Peter Limbourg, directeur général de la DW, dénonce une violation de la liberté de la presse
Peter Limbourg, directeur général de la DW, dénonce une "violation flagrante" de la liberté de la presseImage : DW/K. Danetzki

De son côté, le syndicat de journalistes allemands DJV a réclamé la restitution immédiate de l'enregistrement. Le chef du syndicat dénonce "une atteinte à la liberté de la presse comme on n'en voit que dans les dictatures". Dans une interview avec la DW, le président de Reporters sans Frontières Allemagne, Christian Mihr, a rappelé que la liberté de la presse s'est considérablement détériorée en Turquie.

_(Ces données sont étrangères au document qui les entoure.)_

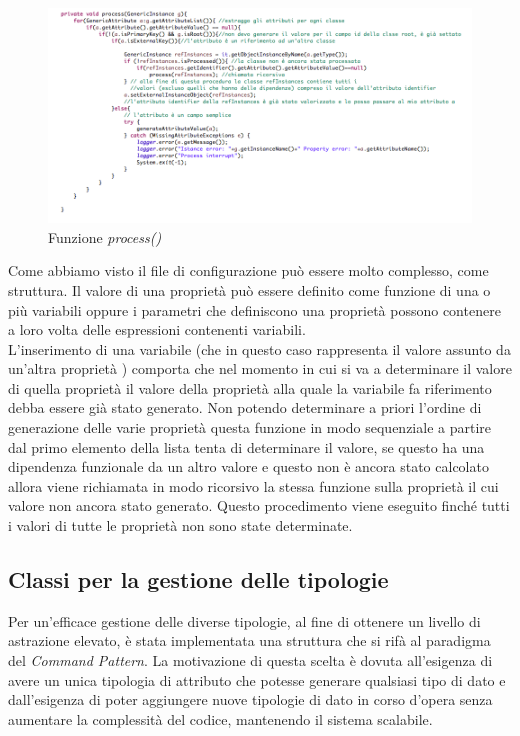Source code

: \documentclass[12pt,a4paper,italian]{article}
\begin{document}
		\begin{figure}[h!]
			\centering
			\includegraphics[width=14cm]{img/process.png}
			\caption{Funzione \emph{process()}}\label{process}
		\end{figure}
		
		Come abbiamo visto il file di configurazione può essere molto complesso, come struttura. Il valore di una proprietà può essere definito come funzione di una o più variabili oppure i parametri che definiscono una proprietà possono contenere a loro volta delle espressioni contenenti variabili.\\L'inserimento di una variabile (che in questo caso rappresenta il valore assunto da un'altra proprietà ) comporta che nel momento in cui si va a determinare il valore di quella proprietà  il valore  della proprietà alla quale la variabile fa riferimento debba essere già stato generato. Non potendo determinare a priori l'ordine di generazione delle varie proprietà questa funzione in modo sequenziale a partire dal primo elemento della lista tenta di determinare il valore, se questo ha una dipendenza funzionale da un altro valore e questo non è ancora stato calcolato allora viene richiamata in modo ricorsivo la stessa funzione sulla proprietà il cui valore non ancora stato generato. Questo procedimento viene eseguito finché tutti i valori di tutte le proprietà non sono state determinate. 
		
		\subsection{Classi per la gestione delle tipologie}
		
		Per un'efficace gestione delle diverse tipologie, al fine di ottenere un livello di astrazione elevato, è stata implementata una struttura che si rifà al paradigma del \emph{Command Pattern}. La motivazione di questa scelta è dovuta all'esigenza di avere un unica tipologia di attributo che potesse generare qualsiasi tipo di dato e dall'esigenza di poter aggiungere nuove tipologie di dato in corso d'opera senza aumentare la complessità del codice, mantenendo il sistema scalabile.
		
\end{document}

"Cela a vraiment une dimension particulière, la façon dont on a traité l'équipe de la Deutsche Welle. On ne voit généralement pas ce genre de chose en Turquie parce qu'on étouffe en amont les questions critiques de journalistes et du coup, ils n'osent plus poser ce genre de questions. Nous avions déjà entendu parler d'appareils photo confisqués avant la tentative de putsch, mais depuis la situation s'est aggravée de façon dramatique. La Turquie est devenue la plus grande prison du monde pour les journalistes, elle a réussi à détrôner l'Égypte et la Chine."

Des relations tendues

Ce nouvel incident entre Berlin et Ankara vient s'ajouter à une série de différends qui ont terni les relations entre les deux pays au cours des derniers mois. En mars, un humoriste allemand avait provoqué la colère du président Erdoğan avec un poème satirique. Et plus récemment, l'adoption en juin par le Bundestag d'une résolution reconnaissant comme un "génocide" les massacres commis par les troupes ottomanes contre les populations arméniennes en 1915 ont également été mal accueillies par Ankara.

En représailles, le gouvernement turc s'oppose à la venue de parlementaires allemands sur la base aérienne d'Incirlik, qui abrite des forces de l'Otan, dont 250 soldats de la Bundeswehr.